Further, Sultan became the second player at West Heath, after Jane Boyle, mentioned above, to be a tournament champion at West Heath in at least one event over six decades – seventies (from 1976 – men’s singles champion), eighties, nineties, noughties tens, and now twenties! Congratulations to the pair of them. See the Champions web page. The late Joris Fletcher was the one that came up with this factoid, though relating to only five decades!
Mixed doubles final
Under the umpire, Jen Ehr, this was contested between the fourth seeds, Elena Valarche & Stephen Cooke, and the third seeds, Margaux Valarche & Logan Mair. This was round two of mother versus daughter, Margaux, the daughter, getting the upper hand in the ladies’ doubles. It ended up being very highly competitive and going to the wire. Sometimes the match seemed to be Stephen on one side versus Margaux and Logan on the other, though when Elena did intervene to hit the ball, she generally put it away for a winner, which helped considerably. In the first set, Margaux and Logan mainly had it all their own way, winning it 6-2. Matters weren’t so straightforward thereafter. In the second set, Margaux and Logan were a break up towards the end, and serving for the match, which looked like it would be theirs (since Elena and Stephen had to break, with the set tie break, and then the Champions tie break to prevail. Elena and Stephen did indeed break back to take the set to 6 all.
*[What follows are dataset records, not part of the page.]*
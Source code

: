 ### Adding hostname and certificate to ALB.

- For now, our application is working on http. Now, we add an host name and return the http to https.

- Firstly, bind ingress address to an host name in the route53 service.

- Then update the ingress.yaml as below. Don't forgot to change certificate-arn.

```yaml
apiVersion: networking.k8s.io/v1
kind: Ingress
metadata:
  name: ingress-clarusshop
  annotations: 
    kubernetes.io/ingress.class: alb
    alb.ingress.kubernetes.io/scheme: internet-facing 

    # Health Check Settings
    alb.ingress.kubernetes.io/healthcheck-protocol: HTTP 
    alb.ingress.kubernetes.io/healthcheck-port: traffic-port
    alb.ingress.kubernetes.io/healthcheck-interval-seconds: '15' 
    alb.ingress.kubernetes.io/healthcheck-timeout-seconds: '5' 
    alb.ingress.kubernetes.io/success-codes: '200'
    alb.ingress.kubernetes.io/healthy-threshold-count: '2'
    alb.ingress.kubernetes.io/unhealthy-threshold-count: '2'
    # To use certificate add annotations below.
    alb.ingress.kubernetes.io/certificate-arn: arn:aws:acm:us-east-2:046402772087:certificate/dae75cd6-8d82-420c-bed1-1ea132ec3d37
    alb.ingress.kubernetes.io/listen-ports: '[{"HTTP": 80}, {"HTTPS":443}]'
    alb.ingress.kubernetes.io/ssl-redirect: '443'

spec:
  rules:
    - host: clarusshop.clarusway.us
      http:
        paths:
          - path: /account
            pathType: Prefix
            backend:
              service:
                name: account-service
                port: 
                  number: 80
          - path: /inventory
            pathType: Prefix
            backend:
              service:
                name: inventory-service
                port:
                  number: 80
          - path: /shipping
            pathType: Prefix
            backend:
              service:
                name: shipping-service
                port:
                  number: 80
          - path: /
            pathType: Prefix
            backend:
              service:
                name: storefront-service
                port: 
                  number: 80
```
In the normal set tie break I believe Margaux and Logan had a mini break, but couldn’t hold on to it. Then at 5 all, Elena and Stephen won a crucial minibreak, and held a service point to take the tie break 7-5. In the ensuing Champions Tie Break (first to ten), Logan and Margaux were 8-3 up, but Elena and Stephen pulled it back to 10 all. Elena and Stephen then took the first point on serve. Then we had the point in this video where Logan unwisely let a deep lob bounce and couldn’t get his racket to the ball before it hit the back netting. Elena and Stephen won 2-6 7-67-5 [12-10], mother beating daughter to achieve “honours even” in the dual doubles finals clashes. Elena asked me to say that, when not playing tennis (seemingly most of the time), she is an NHS doctor. Hopefully she manages to fit in some time with her husband Antoine too.
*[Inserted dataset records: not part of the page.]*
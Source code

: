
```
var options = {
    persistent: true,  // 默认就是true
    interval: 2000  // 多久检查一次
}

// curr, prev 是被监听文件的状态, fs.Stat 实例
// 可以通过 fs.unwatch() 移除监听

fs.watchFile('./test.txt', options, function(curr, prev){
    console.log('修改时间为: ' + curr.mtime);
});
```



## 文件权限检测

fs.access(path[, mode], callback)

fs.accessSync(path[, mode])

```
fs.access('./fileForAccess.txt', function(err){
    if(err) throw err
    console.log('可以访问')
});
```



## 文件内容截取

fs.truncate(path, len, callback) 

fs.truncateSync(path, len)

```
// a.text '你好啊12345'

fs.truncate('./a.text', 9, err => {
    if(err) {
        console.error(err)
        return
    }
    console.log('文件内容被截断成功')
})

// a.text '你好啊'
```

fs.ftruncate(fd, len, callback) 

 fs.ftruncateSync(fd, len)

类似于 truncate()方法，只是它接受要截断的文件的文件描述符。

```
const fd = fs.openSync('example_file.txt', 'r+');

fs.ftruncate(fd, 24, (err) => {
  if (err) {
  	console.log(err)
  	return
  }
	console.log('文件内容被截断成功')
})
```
We were very lucky to get a tournament at all, in this year of COVID-19. Let’s hope that a successful vaccine is produced and that, next year we don’t have to socially distance and the 2021 tournament can get back to normal. One aim of mine for next year will be to take at least one picture of Logan without his hands on his hips!
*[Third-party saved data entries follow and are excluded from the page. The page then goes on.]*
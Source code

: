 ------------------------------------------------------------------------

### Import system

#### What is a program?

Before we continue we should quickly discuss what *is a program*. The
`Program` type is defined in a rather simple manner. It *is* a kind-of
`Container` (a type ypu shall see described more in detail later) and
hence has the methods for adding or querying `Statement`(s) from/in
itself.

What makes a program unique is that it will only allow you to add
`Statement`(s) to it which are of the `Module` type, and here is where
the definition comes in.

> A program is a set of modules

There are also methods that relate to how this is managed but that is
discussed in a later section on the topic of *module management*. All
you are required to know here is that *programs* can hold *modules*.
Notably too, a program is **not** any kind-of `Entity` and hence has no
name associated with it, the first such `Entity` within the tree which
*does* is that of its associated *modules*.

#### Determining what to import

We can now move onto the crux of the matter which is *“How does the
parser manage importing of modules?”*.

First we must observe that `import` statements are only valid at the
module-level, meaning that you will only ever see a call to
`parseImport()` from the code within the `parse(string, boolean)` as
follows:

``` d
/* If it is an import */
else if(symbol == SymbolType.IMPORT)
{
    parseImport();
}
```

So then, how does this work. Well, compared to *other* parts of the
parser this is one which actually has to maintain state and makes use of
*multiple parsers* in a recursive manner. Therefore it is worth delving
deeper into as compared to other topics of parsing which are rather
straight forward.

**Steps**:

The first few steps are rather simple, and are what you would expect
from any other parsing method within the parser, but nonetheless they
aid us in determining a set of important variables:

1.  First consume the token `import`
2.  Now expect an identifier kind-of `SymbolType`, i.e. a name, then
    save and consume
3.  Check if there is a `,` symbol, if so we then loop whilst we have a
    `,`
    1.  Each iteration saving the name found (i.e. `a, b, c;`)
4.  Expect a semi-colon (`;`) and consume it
Thanks to Sultan for the organisation, to Sultan and Marjan for the tournament refereeing, to all those taking part (numbers were down a little, due to the timing and other factors but we still had a decent entry in each event), to the spectators (numerous, but fortunately not numerous enough to break any rules), and to Lesley, Moira and Marjan for the COVID-safe finals day tea. And, perhaps, to the weather, for holding off a few times when the forecast was predicting no tennis could be played.